(Stored data entries)
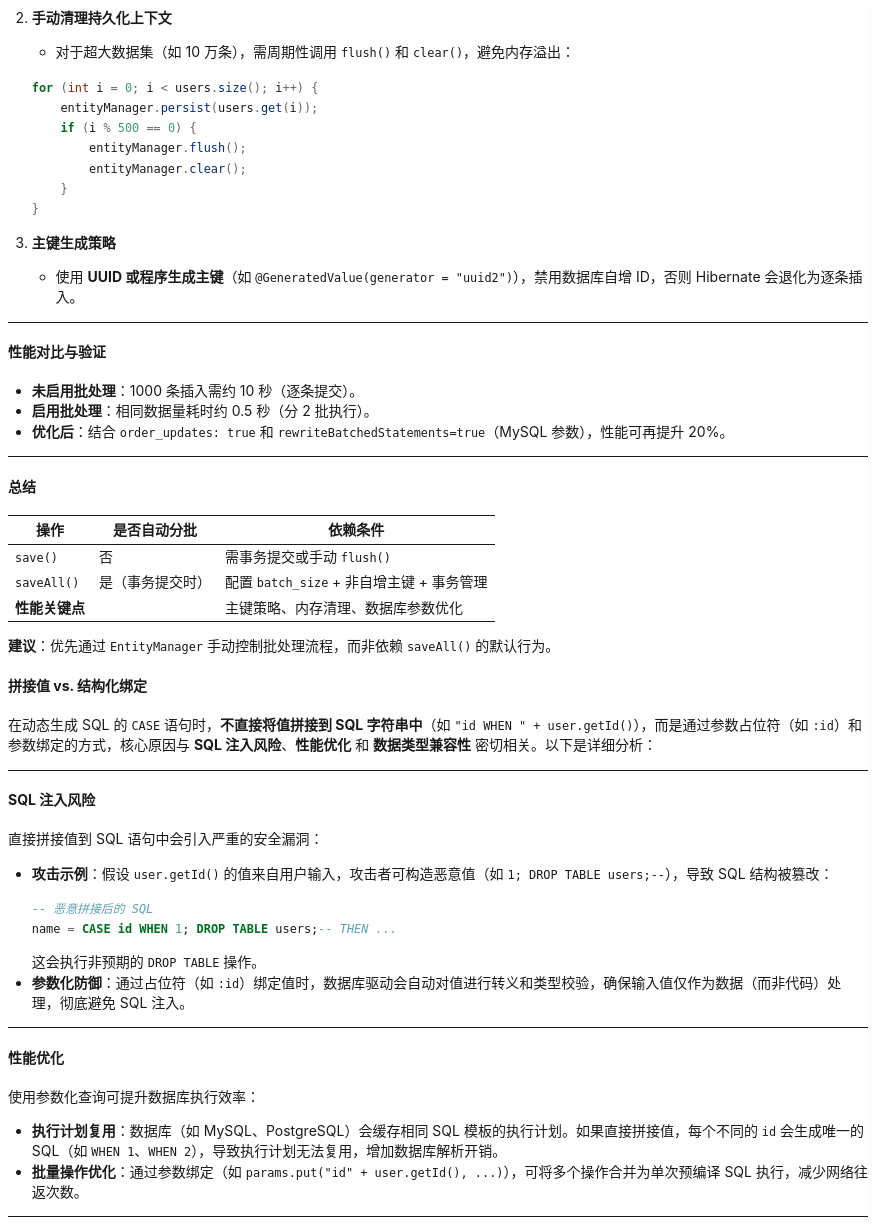 2. **手动清理持久化上下文**  
   - 对于超大数据集（如 10 万条），需周期性调用 `flush()` 和 `clear()`，避免内存溢出：
   ```java
   for (int i = 0; i < users.size(); i++) {
       entityManager.persist(users.get(i));
       if (i % 500 == 0) {
           entityManager.flush();
           entityManager.clear();
       }
   }
   ```

3. **主键生成策略**  
   - 使用 **UUID 或程序生成主键**（如 `@GeneratedValue(generator = "uuid2")`），禁用数据库自增 ID，否则 Hibernate 会退化为逐条插入。

---

#### 性能对比与验证
- **未启用批处理**：1000 条插入需约 10 秒（逐条提交）。
- **启用批处理**：相同数据量耗时约 0.5 秒（分 2 批执行）。
- **优化后**：结合 `order_updates: true` 和 `rewriteBatchedStatements=true`（MySQL 参数），性能可再提升 20%。

---

#### 总结
| **操作**               | **是否自动分批** | **依赖条件**                              |
|------------------------|------------------|------------------------------------------|
| `save()`               | 否               | 需事务提交或手动 `flush()`                |
| `saveAll()`            | 是（事务提交时） | 配置 `batch_size` + 非自增主键 + 事务管理 |
| **性能关键点**         |                  | 主键策略、内存清理、数据库参数优化        |

**建议**：优先通过 `EntityManager` 手动控制批处理流程，而非依赖 `saveAll()` 的默认行为。

#### 拼接值 vs. 结构化绑定
在动态生成 SQL 的 `CASE` 语句时，**不直接将值拼接到 SQL 字符串中**（如 `"id WHEN " + user.getId()`），而是通过参数占位符（如 `:id`）和参数绑定的方式，核心原因与 **SQL 注入风险**、**性能优化** 和 **数据类型兼容性** 密切相关。以下是详细分析：

---

#### **SQL 注入风险**
直接拼接值到 SQL 语句中会引入严重的安全漏洞：
- **攻击示例**：假设 `user.getId()` 的值来自用户输入，攻击者可构造恶意值（如 `1; DROP TABLE users;--`），导致 SQL 结构被篡改：
  ```sql
  -- 恶意拼接后的 SQL
  name = CASE id WHEN 1; DROP TABLE users;-- THEN ... 
  ```
  这会执行非预期的 `DROP TABLE` 操作。
- **参数化防御**：通过占位符（如 `:id`）绑定值时，数据库驱动会自动对值进行转义和类型校验，确保输入值仅作为数据（而非代码）处理，彻底避免 SQL 注入。

---

#### **性能优化**
使用参数化查询可提升数据库执行效率：
- **执行计划复用**：数据库（如 MySQL、PostgreSQL）会缓存相同 SQL 模板的执行计划。如果直接拼接值，每个不同的 `id` 会生成唯一的 SQL（如 `WHEN 1`、`WHEN 2`），导致执行计划无法复用，增加数据库解析开销。
- **批量操作优化**：通过参数绑定（如 `params.put("id" + user.getId(), ...)`），可将多个操作合并为单次预编译 SQL 执行，减少网络往返次数。

---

▶ [Aim of the task] Your answer should consist of each line of the data above in which the word "TABLE" occurs.

▶ [Output]
- **攻击示例**：假设 `user.getId()` 的值来自用户输入，攻击者可构造恶意值（如 `1; DROP TABLE users;--`），导致 SQL 结构被篡改：
  name = CASE id WHEN 1; DROP TABLE users;-- THEN ... 
  这会执行非预期的 `DROP TABLE` 操作。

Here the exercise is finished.